- Born: New York City, U.S.
- Education: Dalton School Wesleyan University
- Occupations: editor-in-chief; writer; director; producer;
- Parent(s): Paul Zindel Bonnie Zindel
- Website: www.lizabethzindel.com

= Lizabeth Zindel =

American writer

Lizabeth Zindel is the founder and editor-in-chief of Hamptons Social, and an American writer, director, and producer. She is the author of Girl of the Moment, The Secret Rites of Social Butterflies, and A Girl, a Ghost, and the Hollywood Hills published by Penguin Group.
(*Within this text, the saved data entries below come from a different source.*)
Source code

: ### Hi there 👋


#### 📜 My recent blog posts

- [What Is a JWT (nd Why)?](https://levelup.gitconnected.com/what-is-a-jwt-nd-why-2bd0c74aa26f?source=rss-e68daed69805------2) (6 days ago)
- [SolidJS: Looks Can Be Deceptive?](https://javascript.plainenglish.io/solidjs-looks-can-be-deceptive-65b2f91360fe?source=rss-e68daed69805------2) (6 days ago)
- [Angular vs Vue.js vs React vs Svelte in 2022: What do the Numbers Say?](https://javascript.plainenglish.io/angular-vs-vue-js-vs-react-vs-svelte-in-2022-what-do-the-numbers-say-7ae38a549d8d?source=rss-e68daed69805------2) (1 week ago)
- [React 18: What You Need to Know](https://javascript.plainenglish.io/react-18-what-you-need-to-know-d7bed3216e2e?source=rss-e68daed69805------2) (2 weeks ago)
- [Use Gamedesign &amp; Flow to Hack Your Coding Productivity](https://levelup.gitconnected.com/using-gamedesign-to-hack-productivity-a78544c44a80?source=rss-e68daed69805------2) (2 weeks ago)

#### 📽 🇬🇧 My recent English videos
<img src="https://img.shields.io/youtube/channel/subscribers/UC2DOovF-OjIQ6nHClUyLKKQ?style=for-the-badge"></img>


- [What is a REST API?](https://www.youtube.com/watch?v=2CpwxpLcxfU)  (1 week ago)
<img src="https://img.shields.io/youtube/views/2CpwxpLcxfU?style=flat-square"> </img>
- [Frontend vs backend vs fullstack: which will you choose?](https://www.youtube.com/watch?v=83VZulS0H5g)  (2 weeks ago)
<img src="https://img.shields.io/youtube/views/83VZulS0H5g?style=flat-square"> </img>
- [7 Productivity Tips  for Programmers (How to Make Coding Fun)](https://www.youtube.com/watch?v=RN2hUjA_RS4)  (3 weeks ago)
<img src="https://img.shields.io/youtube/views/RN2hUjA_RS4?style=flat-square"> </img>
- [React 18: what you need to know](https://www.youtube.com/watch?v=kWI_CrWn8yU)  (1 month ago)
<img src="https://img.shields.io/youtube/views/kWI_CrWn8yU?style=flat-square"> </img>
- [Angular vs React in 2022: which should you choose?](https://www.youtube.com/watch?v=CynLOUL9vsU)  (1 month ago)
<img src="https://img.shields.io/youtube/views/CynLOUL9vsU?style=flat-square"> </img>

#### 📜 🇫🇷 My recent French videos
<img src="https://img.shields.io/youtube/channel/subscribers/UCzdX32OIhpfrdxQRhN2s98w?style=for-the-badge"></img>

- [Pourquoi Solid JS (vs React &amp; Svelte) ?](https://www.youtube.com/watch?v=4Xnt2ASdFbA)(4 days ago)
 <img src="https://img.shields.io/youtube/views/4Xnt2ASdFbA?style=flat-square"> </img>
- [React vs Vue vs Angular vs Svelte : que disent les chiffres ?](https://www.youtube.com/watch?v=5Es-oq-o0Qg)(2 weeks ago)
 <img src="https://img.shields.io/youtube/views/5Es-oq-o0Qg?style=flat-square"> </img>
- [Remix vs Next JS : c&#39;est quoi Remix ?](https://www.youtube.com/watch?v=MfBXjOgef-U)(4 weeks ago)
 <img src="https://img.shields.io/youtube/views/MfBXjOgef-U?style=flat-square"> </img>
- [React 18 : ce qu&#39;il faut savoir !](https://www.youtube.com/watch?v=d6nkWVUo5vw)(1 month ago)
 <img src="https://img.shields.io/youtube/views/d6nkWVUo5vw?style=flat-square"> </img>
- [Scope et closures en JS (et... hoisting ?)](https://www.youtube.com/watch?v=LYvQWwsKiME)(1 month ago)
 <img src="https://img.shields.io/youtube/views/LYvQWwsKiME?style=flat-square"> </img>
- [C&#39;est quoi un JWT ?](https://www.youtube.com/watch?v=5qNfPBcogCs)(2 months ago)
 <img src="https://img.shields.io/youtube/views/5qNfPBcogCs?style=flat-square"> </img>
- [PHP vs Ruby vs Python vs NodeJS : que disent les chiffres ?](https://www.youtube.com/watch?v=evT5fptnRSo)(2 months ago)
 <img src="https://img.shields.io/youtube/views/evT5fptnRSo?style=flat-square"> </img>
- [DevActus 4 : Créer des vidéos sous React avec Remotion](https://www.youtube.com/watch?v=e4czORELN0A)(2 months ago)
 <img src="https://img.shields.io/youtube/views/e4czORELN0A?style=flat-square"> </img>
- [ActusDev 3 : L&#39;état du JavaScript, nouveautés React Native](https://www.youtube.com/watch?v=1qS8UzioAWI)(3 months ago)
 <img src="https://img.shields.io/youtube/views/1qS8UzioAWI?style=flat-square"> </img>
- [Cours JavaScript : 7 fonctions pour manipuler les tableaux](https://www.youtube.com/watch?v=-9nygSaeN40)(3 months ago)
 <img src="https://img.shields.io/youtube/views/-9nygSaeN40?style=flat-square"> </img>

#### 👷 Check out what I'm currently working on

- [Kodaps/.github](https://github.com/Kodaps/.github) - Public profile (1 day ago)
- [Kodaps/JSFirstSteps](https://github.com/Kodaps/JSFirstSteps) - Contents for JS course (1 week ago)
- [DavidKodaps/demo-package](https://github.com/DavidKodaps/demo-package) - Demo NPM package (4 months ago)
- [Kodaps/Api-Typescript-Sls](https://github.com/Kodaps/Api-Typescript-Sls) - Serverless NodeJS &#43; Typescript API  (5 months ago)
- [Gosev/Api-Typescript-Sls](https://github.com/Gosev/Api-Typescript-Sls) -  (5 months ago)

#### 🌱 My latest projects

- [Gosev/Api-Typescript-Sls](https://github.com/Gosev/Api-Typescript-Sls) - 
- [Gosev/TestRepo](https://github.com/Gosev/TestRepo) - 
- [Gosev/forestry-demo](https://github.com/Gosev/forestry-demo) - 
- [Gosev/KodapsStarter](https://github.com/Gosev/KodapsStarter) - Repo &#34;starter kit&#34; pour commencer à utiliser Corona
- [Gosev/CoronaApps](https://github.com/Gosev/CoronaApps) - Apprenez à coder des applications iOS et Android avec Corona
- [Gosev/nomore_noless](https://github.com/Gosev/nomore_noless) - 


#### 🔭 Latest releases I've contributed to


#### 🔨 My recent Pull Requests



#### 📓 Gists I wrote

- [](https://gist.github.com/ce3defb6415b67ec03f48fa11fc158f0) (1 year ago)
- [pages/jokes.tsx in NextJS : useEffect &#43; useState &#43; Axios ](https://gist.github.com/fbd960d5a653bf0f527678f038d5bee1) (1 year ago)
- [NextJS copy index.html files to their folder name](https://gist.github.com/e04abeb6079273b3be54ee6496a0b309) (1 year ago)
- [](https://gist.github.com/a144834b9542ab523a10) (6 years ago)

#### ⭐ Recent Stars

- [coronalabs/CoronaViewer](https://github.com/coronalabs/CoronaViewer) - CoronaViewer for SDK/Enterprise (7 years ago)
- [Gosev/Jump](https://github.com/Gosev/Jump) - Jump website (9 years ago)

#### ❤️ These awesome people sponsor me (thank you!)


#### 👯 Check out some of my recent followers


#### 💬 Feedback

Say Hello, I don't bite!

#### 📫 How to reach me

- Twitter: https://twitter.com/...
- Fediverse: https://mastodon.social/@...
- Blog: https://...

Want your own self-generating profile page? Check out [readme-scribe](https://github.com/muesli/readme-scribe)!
She directed and produced the short documentary Keep It Real: Banksy NYC that premiered at the Cannes Film Festival in 2014. She is a member of the Ensemble Studio Theatre, a non-profit membership-based developmental theatre located in New York City where she starred in the premiere of Wendy MacLeod's play The Shallow End.

==Personal life==
Lizabeth Claire Zindel was born in New York City. She is the daughter of Bonnie Zindel, a psychoanalyst and novelist, and Paul Zindel, a Pulitzer Prize-Winning playwright and author. She has a brother named David Zindel. She attended the Dalton School and Wesleyan University.

==Professional==
Zindel worked as an assistant at Creative Artists Agency and Maverick Records. She has appeared in People Magazine, CosmoGirl, American Cheerleader, and Justine Magazine. Zindel was selected as a "Flying Start" by Publishers Weekly. Girl of the Moment was selected by the New York Public Library as a "Book for the Teen Age", an annual list of the best titles for teens.

Zindel is the Founder and Editor-in-Chief of Hamptons Social magazine, a luxury publication of The Hamptons.